Stephen Taaffe’s Commanding the Pacific: Marine Corps Generals in World War II, is an overview of the Marine generals who fought in World War II from Guadalcanal to Okinawa. Here, the author examines how the inter-war period between 1918 and 1941 shaped a generation of Marine Corps officers dedicated to the Advanced Base Force and later its successor, amphibious warfare doctrine, which came into fruition in the many landings throughout the Central and Southwest Pacific during World War II. Starting with Major General — later General — Alexander A. Vandegrift and his campaign on Guadalcanal and ending with Lieutenant General Roy Geiger during the last weeks of the Okinawa campaign, Taaffe does an excellent job in illustrating how Marine generals carried out their assignments, oftentimes with limited resources and often with limited or little higher echelon support and succeeded in the face of enemy resistance, inadequate logistical and fire support.

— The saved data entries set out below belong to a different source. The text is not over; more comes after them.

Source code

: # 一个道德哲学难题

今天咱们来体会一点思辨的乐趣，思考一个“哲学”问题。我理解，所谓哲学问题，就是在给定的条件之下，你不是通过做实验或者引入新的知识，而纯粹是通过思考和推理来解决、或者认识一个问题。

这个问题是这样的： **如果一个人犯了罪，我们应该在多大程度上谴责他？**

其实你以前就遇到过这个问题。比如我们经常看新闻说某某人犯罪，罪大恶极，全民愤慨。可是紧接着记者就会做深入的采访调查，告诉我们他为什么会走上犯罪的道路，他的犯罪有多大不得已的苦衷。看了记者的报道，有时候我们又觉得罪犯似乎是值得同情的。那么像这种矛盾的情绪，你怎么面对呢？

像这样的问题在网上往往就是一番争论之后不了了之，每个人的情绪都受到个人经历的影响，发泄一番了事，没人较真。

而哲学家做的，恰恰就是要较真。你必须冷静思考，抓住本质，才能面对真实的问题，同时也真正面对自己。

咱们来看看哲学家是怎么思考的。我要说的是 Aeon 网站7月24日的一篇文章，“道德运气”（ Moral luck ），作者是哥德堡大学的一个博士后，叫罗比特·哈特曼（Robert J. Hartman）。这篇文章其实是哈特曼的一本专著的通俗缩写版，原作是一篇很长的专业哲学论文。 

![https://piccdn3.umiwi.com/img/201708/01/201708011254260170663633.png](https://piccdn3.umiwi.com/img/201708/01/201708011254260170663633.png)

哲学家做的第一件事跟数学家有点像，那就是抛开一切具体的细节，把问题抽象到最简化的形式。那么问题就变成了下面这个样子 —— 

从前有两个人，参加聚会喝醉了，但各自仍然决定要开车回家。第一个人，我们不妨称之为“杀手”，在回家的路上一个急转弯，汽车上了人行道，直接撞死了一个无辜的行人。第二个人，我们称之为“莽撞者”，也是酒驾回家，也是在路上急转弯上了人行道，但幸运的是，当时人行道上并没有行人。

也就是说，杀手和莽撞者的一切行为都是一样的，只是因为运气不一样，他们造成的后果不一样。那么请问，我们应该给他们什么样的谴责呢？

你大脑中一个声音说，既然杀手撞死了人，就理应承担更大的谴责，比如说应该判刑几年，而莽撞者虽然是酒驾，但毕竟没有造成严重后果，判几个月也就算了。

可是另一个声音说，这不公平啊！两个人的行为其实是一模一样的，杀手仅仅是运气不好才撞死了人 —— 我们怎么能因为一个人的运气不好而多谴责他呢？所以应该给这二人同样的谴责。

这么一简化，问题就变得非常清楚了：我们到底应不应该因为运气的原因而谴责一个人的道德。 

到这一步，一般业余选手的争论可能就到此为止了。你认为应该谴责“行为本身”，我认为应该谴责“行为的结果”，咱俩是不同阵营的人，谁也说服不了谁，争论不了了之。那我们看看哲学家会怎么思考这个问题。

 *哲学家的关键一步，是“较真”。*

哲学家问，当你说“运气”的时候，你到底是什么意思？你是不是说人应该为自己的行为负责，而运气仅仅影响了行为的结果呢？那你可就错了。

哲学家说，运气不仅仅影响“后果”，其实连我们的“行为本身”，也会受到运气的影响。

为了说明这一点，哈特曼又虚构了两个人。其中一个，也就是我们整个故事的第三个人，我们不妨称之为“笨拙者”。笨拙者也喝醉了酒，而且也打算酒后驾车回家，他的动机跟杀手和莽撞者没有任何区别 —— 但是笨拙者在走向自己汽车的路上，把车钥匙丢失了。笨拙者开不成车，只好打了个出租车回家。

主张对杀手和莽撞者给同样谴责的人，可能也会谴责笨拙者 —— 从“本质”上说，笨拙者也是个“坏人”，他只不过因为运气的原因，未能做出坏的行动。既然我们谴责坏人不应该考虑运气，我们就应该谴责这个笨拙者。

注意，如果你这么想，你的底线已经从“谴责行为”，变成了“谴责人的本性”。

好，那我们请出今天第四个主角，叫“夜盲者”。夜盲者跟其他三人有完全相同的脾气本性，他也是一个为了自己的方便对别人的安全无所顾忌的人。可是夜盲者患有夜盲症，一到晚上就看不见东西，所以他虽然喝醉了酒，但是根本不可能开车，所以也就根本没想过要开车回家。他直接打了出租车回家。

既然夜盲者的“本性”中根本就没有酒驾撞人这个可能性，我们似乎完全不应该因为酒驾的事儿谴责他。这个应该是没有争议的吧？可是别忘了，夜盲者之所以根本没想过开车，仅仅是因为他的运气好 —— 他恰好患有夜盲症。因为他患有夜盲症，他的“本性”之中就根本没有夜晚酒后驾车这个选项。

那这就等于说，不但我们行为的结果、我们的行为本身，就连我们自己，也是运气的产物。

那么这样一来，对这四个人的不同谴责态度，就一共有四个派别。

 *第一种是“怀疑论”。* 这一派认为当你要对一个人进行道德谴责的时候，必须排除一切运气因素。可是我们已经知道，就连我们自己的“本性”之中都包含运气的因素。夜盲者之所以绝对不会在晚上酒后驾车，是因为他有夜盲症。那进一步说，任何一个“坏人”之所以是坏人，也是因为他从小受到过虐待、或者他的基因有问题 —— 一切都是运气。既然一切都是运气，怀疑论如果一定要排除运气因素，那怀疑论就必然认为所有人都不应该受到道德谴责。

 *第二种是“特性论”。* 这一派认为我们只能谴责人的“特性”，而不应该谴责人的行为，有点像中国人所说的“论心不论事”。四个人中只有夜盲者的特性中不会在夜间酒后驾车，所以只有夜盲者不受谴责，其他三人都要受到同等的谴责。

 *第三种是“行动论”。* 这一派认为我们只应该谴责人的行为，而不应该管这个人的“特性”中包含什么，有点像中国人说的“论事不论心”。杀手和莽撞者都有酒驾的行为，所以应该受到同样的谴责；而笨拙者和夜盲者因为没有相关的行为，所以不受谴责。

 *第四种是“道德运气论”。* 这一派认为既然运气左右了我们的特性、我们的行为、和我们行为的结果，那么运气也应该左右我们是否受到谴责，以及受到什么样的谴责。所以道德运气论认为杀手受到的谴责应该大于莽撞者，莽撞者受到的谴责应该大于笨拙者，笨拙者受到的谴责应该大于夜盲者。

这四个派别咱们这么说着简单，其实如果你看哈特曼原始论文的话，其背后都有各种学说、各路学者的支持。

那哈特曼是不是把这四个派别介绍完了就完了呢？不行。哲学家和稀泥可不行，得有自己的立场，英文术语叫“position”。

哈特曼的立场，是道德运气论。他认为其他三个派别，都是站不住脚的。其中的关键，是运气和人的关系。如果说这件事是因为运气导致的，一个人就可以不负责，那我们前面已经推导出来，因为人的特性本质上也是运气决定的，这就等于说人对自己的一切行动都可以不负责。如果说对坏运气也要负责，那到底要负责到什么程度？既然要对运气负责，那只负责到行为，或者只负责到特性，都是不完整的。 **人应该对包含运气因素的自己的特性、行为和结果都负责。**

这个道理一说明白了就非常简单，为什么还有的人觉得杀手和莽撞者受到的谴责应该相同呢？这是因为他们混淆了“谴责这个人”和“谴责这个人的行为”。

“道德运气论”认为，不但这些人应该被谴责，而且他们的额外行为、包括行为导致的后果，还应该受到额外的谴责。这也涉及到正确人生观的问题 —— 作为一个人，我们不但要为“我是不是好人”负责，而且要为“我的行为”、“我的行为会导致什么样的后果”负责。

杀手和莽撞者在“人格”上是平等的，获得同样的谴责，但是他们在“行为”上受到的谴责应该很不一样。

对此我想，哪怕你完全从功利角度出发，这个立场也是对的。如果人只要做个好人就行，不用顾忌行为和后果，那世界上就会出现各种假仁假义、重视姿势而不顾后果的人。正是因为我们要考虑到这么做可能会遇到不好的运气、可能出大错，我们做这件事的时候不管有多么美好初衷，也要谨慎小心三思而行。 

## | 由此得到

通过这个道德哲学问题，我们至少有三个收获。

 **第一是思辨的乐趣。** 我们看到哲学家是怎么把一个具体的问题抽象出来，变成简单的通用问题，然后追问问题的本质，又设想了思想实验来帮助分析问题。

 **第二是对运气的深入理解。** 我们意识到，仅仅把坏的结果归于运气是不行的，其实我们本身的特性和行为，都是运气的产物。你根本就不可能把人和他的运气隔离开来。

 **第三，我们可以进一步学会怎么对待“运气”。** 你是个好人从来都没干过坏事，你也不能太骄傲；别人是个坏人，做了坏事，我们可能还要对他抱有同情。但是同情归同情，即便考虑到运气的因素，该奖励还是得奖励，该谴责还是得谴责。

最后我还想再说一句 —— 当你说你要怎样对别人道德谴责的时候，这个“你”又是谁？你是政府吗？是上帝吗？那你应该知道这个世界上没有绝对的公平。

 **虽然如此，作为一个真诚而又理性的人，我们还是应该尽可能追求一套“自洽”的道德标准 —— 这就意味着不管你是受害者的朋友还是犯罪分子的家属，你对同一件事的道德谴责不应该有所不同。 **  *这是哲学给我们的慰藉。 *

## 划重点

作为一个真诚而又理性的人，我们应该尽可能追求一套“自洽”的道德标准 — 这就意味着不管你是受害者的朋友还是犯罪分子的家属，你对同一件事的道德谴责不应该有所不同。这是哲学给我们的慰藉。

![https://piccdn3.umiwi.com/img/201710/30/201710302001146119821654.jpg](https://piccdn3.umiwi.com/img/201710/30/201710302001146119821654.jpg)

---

One of the major strengths of Taaffe’s book is his criticism of how certain Marine generals carried out their assignments or refused to take advice from higher headquarters – such as Rupertus during the fighting on Peleliu or Major General Harry Schmidt during the fighting on Iwo Jima. As Taaffe wrote, both Rupertus and Schmidt’s stubbornness in their operational decision-making cost the lives of many Marines, sailors, and soldiers, as well as unnecessarily prolonging the battles they fought.
Taaffe likewise does an excellent job in pointing to the emerging Marine leadership during World War II that guided the Marine Corps during the bruising Defense unification fight for institutional survival in the late 1940’s as well as the Korean War. Here, Taaffe provides superb insight into Marine officers such as Major General Clifton B. Cates and Brigadier General Lemuel C. Shepherd, both veterans of World War I and tested Marine leaders during World War II.
One drawback of Taaffe’s otherwise excellent book is his lack of discussion on Marine field grade officers and their contributions to the victories during the island campaigns in the Pacific during World War II. Many of these same officers would lead Marines into battle in Korea and later in Vietnam. The same qualities and principles that defined the performance of Marine generals during the war served as the foundation for their decisions during the Korean and later Vietnam wars.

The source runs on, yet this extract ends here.